■ TASK TO CARRY OUT:
Retype every line from the top of the entries down to the one with "config --global user.email", both included, and skip the pictures.

Document images with source code
"""
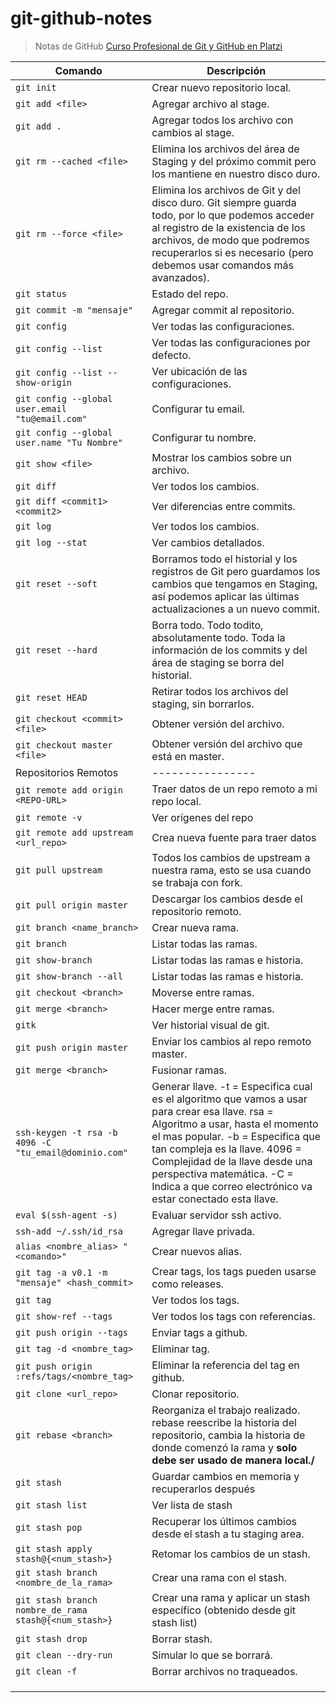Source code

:# git-github-notes
> Notas de GitHub [Curso Profesional de Git y GitHub en Platzi](https://platzi.com/clases/git-github/)


| Comando | Descripción |
|---------|-------------|
|`git init`|Crear nuevo repositorio local.|
|`git add <file>`|Agregar archivo al stage.|
|`git add .`|Agregar todos los archivo con cambios al stage.|
|`git rm --cached <file>`|Elimina los archivos del área de Staging y del próximo commit pero los mantiene en nuestro disco duro.|
|`git rm --force <file>`|Elimina los archivos de Git y del disco duro. Git siempre guarda todo, por lo que podemos acceder al registro de la existencia de los archivos, de modo que podremos recuperarlos si es necesario (pero debemos usar comandos más avanzados).|
|`git status`|Estado del repo.|
|`git commit -m "mensaje"`|Agregar commit al repositorio.|
|`git config`|Ver todas las configuraciones.|
|`git config --list`|Ver todas las configuraciones por defecto.|
|`git config --list --show-origin`|Ver ubicación de las configuraciones.|
|`git config --global user.email "tu@email.com"`|Configurar tu email.|
|`git config --global user.name "Tu Nombre"`|Configurar tu nombre.|
|`git show <file>`|Mostrar los cambios sobre un archivo.|
|`git diff`|Ver todos los cambios.|
|`git diff <commit1> <commit2>`|Ver diferencias entre commits.|
|`git log`|Ver todos los cambios.|
|`git log --stat`|Ver cambios detallados.|
|`git reset --soft`|Borramos todo el historial y los registros de Git pero guardamos los cambios que tengamos en Staging, así podemos aplicar las últimas actualizaciones a un nuevo commit.|
|`git reset --hard`|Borra todo. Todo todito, absolutamente todo. Toda la información de los commits y del área de staging se borra del historial.|
|`git reset HEAD`|Retirar todos los archivos del staging, sin borrarlos.|
|`git checkout <commit> <file>`|Obtener versión del archivo.|
|`git checkout master <file>`|Obtener versión del archivo que está en master.|
|Repositorios Remotos|----------------|
|`git remote add origin <REPO-URL>`|Traer datos de un repo remoto a mi repo local.|
|`git remote -v`|Ver orígenes del repo|
|`git remote add upstream <url_repo>`|Crea nueva fuente para traer datos|
|`git pull upstream`|Todos los cambios de upstream a nuestra rama, esto se usa cuando se trabaja con fork.|
|`git pull origin master`|Descargar los cambios desde el repositorio remoto.|
|`git branch <name_branch>`|Crear nueva rama.|
|`git branch`|Listar todas las ramas.|
|`git show-branch`|Listar todas las ramas e historia.|
|`git show-branch --all`|Listar todas las ramas e historia.|
|`git checkout <branch>`|Moverse entre ramas.|
|`git merge <branch>`|Hacer merge entre ramas.|
|`gitk`|Ver historial visual de git.|
|`git push origin master`|Enviar los cambios al repo remoto master.|
|`git merge <branch>`|Fusionar ramas.|
|`ssh-keygen -t rsa -b 4096 -C "tu_email@dominio.com"`|Generar llave. -t = Especifica cual es el algoritmo que vamos a usar para crear esa llave. rsa = Algoritmo a usar, hasta el momento el mas popular. -b = Especifica que tan compleja es la llave. 4096 = Complejidad de la llave desde una perspectiva matemática. -C = Indica a que correo electrónico va estar conectado esta llave.|
|`eval $(ssh-agent -s)`|Evaluar servidor ssh activo.|
|`ssh-add ~/.ssh/id_rsa`|Agregar llave privada.|
|`alias <nombre_alias> "<comando>"`|Crear nuevos alias.|
|`git tag -a v0.1 -m "mensaje" <hash_commit>`|Crear tags, los tags pueden usarse como releases.|
|`git tag`|Ver todos los tags.|
|`git show-ref --tags`|Ver todos los tags con referencias.|
|`git push origin --tags`|Enviar tags a github.|
|`git tag -d <nombre_tag>`|Eliminar tag.|
|`git push origin :refs/tags/<nombre_tag> `|Eliminar la referencia del tag en github.|
|`git clone <url_repo>`|Clonar repositorio.|
|`git rebase <branch>`|Reorganiza el trabajo realizado. rebase reescribe la historia del repositorio, cambia la historia de donde comenzó la rama y **solo debe ser usado de manera local./**|
|`git stash`|Guardar cambios en memoria y recuperarlos después|
|`git stash list`|Ver lista de stash|
|`git stash pop`|Recuperar los últimos cambios desde el stash a tu staging area.|
|`git stash apply stash@{<num_stash>}`|Retomar los cambios de un stash.|
|`git stash branch <nombre_de_la_rama>`|Crear una rama con el stash.|
|`git stash branch nombre_de_rama stash@{<num_stash>}`|Crear una rama y aplicar un stash específico (obtenido desde git stash list)|
|`git stash drop`|Borrar stash.|
|`git clean --dry-run`|Simular lo que se borrará.|
|`git clean -f`|Borrar archivos no traqueados.|
|||
|||
|||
"""
■ THE ANSWER:
Source code

:# git-github-notes
> Notas de GitHub [Curso Profesional de Git y GitHub en Platzi](https://platzi.com/clases/git-github/)


| Comando | Descripción |
|---------|-------------|
|`git init`|Crear nuevo repositorio local.|
|`git add <file>`|Agregar archivo al stage.|
|`git add .`|Agregar todos los archivo con cambios al stage.|
|`git rm --cached <file>`|Elimina los archivos del área de Staging y del próximo commit pero los mantiene en nuestro disco duro.|
|`git rm --force <file>`|Elimina los archivos de Git y del disco duro. Git siempre guarda todo, por lo que podemos acceder al registro de la existencia de los archivos, de modo que podremos recuperarlos si es necesario (pero debemos usar comandos más avanzados).|
|`git status`|Estado del repo.|
|`git commit -m "mensaje"`|Agregar commit al repositorio.|
|`git config`|Ver todas las configuraciones.|
|`git config --list`|Ver todas las configuraciones por defecto.|
|`git config --list --show-origin`|Ver ubicación de las configuraciones.|
|`git config --global user.email "tu@email.com"`|Configurar tu email.|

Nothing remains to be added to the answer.